Post-Tribune

Portage Lakefront waters closed

‘Sheen’ from steel plant spotted in Burns Waterway

- By Meredith Colias-Pete Post-Tribune

The Indiana Dunes National Park has closed water access at the Portage Lakefront as a precaution after a “sheen” was spotted Thursday outside the U.S. Steel Midwest Plant.

It was the second incident in less than two weeks.

Visitors can still go to the lakefront, but not into the water, National Park Service spokesman Bruce Rowe said.

The Indiana Department of Environmen­tal Management is investigat­ing, spokesman Barry Sneed said.

“We have shut down the rolling mills as we investigat­e,” U.S. Steel spokeswoma­n Amanda Malkowski said. “The sheen has been contained by an existing boom and vacuum trucks are removing any accumulati­on.”

“At this time the leak appears to be contained and we are not observing any sheen outside the boomed area,” she said. “We are working with IDEM, and notificati­ons have been made to other relevant authoritie­s.”

Because the spill appears to be small, the Ogden Dunes water treatment plant is still running, while the company is watching its intake monitors, Indiana American Water spokesman Joseph Loughmille­r said.

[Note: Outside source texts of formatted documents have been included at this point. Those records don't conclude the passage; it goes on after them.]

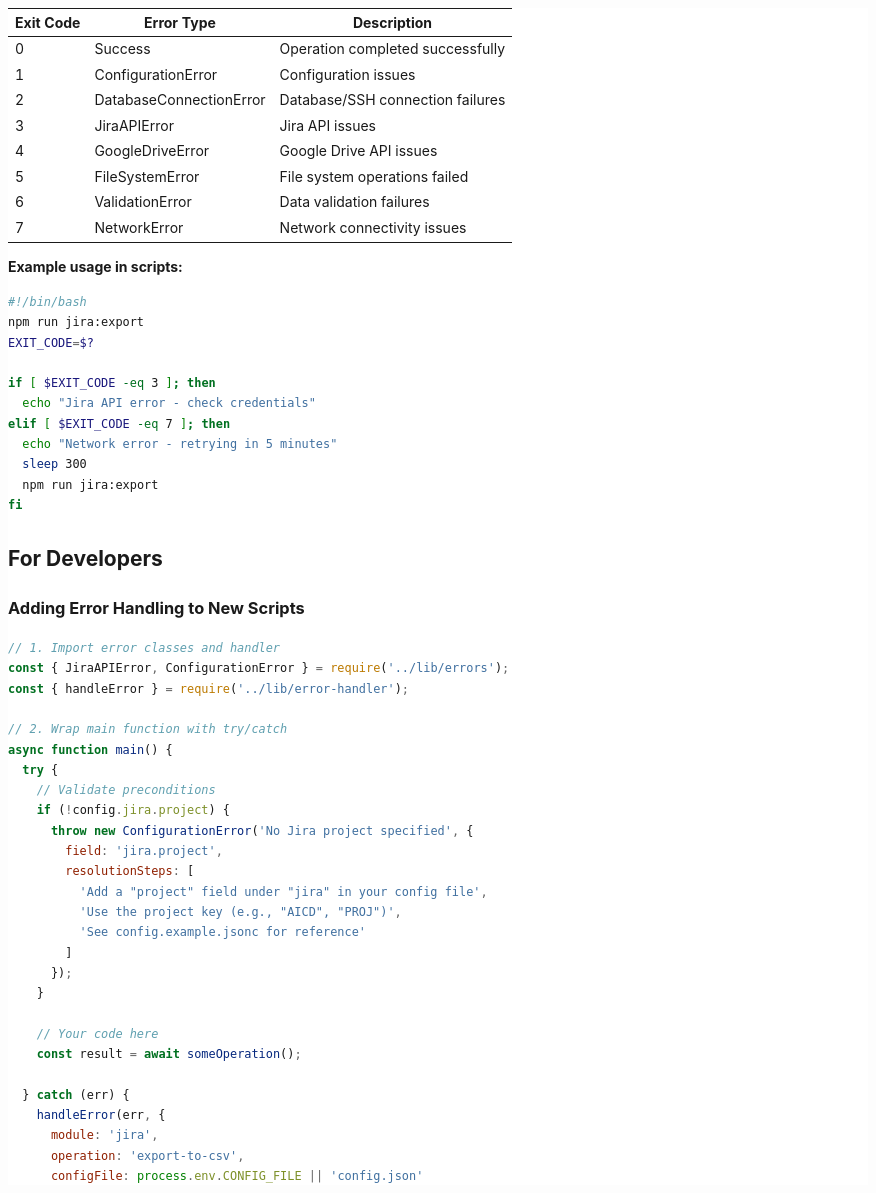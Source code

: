 | Exit Code | Error Type | Description |
|-----------|------------|-------------|
| 0 | Success | Operation completed successfully |
| 1 | ConfigurationError | Configuration issues |
| 2 | DatabaseConnectionError | Database/SSH connection failures |
| 3 | JiraAPIError | Jira API issues |
| 4 | GoogleDriveError | Google Drive API issues |
| 5 | FileSystemError | File system operations failed |
| 6 | ValidationError | Data validation failures |
| 7 | NetworkError | Network connectivity issues |

**Example usage in scripts:**

```bash
#!/bin/bash
npm run jira:export
EXIT_CODE=$?

if [ $EXIT_CODE -eq 3 ]; then
  echo "Jira API error - check credentials"
elif [ $EXIT_CODE -eq 7 ]; then
  echo "Network error - retrying in 5 minutes"
  sleep 300
  npm run jira:export
fi
```

## For Developers

### Adding Error Handling to New Scripts

```javascript
// 1. Import error classes and handler
const { JiraAPIError, ConfigurationError } = require('../lib/errors');
const { handleError } = require('../lib/error-handler');

// 2. Wrap main function with try/catch
async function main() {
  try {
    // Validate preconditions
    if (!config.jira.project) {
      throw new ConfigurationError('No Jira project specified', {
        field: 'jira.project',
        resolutionSteps: [
          'Add a "project" field under "jira" in your config file',
          'Use the project key (e.g., "AICD", "PROJ")',
          'See config.example.jsonc for reference'
        ]
      });
    }

    // Your code here
    const result = await someOperation();

  } catch (err) {
    handleError(err, {
      module: 'jira',
      operation: 'export-to-csv',
      configFile: process.env.CONFIG_FILE || 'config.json'
```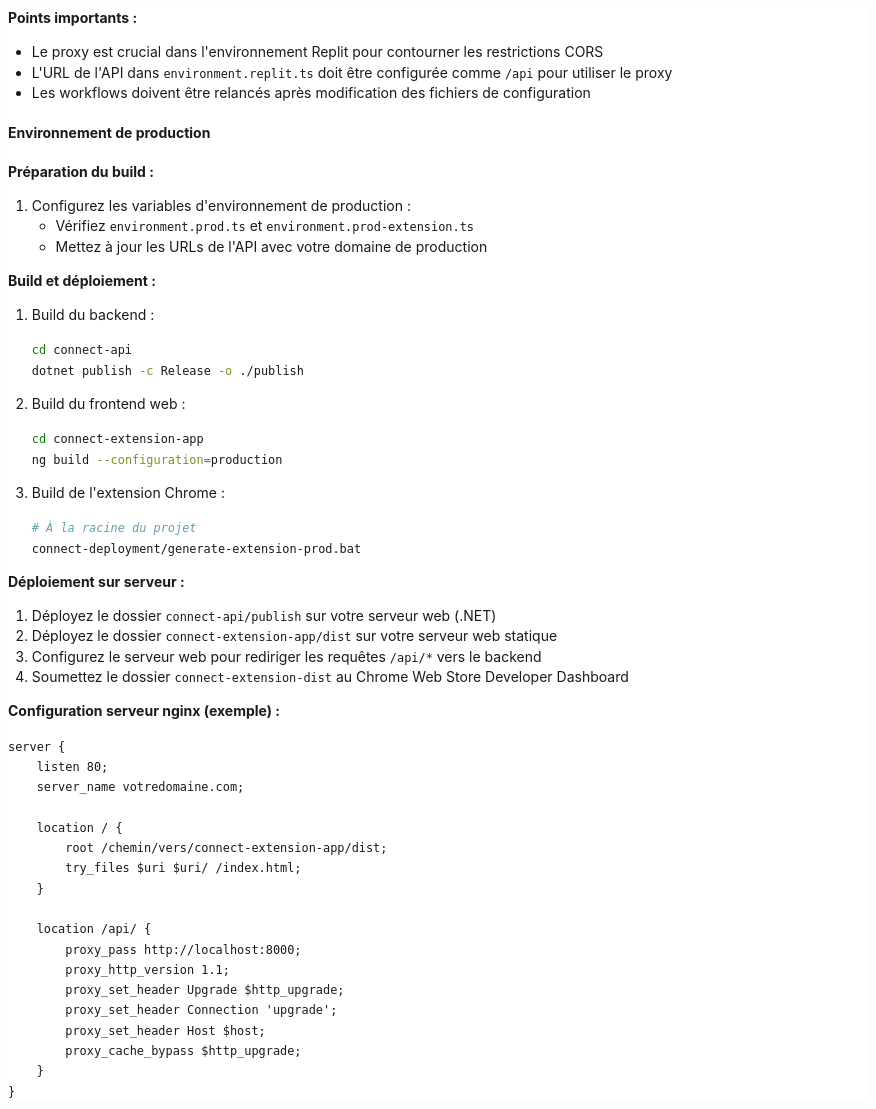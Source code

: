 **Points importants :**
- Le proxy est crucial dans l'environnement Replit pour contourner les restrictions CORS
- L'URL de l'API dans `environment.replit.ts` doit être configurée comme `/api` pour utiliser le proxy
- Les workflows doivent être relancés après modification des fichiers de configuration

#### Environnement de production

**Préparation du build :**
1. Configurez les variables d'environnement de production :
   - Vérifiez `environment.prod.ts` et `environment.prod-extension.ts`
   - Mettez à jour les URLs de l'API avec votre domaine de production

**Build et déploiement :**
1. Build du backend :
   ```bash
   cd connect-api
   dotnet publish -c Release -o ./publish
   ```

2. Build du frontend web :
   ```bash
   cd connect-extension-app
   ng build --configuration=production
   ```

3. Build de l'extension Chrome :
   ```bash
   # À la racine du projet
   connect-deployment/generate-extension-prod.bat
   ```

**Déploiement sur serveur :**
1. Déployez le dossier `connect-api/publish` sur votre serveur web (.NET)
2. Déployez le dossier `connect-extension-app/dist` sur votre serveur web statique
3. Configurez le serveur web pour rediriger les requêtes `/api/*` vers le backend
4. Soumettez le dossier `connect-extension-dist` au Chrome Web Store Developer Dashboard

**Configuration serveur nginx (exemple) :**
```nginx
server {
    listen 80;
    server_name votredomaine.com;

    location / {
        root /chemin/vers/connect-extension-app/dist;
        try_files $uri $uri/ /index.html;
    }

    location /api/ {
        proxy_pass http://localhost:8000;
        proxy_http_version 1.1;
        proxy_set_header Upgrade $http_upgrade;
        proxy_set_header Connection 'upgrade';
        proxy_set_header Host $host;
        proxy_cache_bypass $http_upgrade;
    }
}
```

“We do not anticipate an impact,” he said.

The steelmaker said iron was the source of a “rusty”-colored spill that leached out into Burns Waterway on Sept. 26. Initial water sampling found no chemicals above permit limits, nor “visible” impacts to the environmen­t, fish or wildlife, it said in a letter filed to IDEM.

The spill happened after an operator accidental­ly put too much sulfuric acid into the wastewater treatment plant, according to IDEM documents.

A coalition of environmen­tal groups — including Alliance for the Great Lakes, Save the Dunes, Indiana Wildlife Foundation, Hoosier Environmen­tal Council and Chicago-based Environmen­tal Law and Policy Center — called for more regulation­s. That included stiffer penalties for “chronic polluters,” stronger pollution controls, more funding and leeway for IDEM, and a wide review of its permitting process.

“It is clear that Indiana’s system of water pollution control regulation is broken,” according to an

Oct. 1 letter sent to Gov. Eric Holcomb.

Meanwhile, Ogden Dunes closed its beaches Thursday after a town council member reported a “brown substance” coming from the plant’s outflow pipe, according to its Facebook page.

A second apparent spill comes several weeks after a federal judge approved a revised settlement with the company, more than four years after the Portage plant discharged wastewater containing a potentiall­y carcinogen­ic chemical into the Burns Waterway.

U.S. Steel agreed to pay a $601,242 civil penalty and more than $625,000 to reimburse various agencies for costs associated with their response in April 2017 after the plant spilled 300 pounds of hexavalent chromium — or 584 times the daily maximum limit allowed under state permitting laws.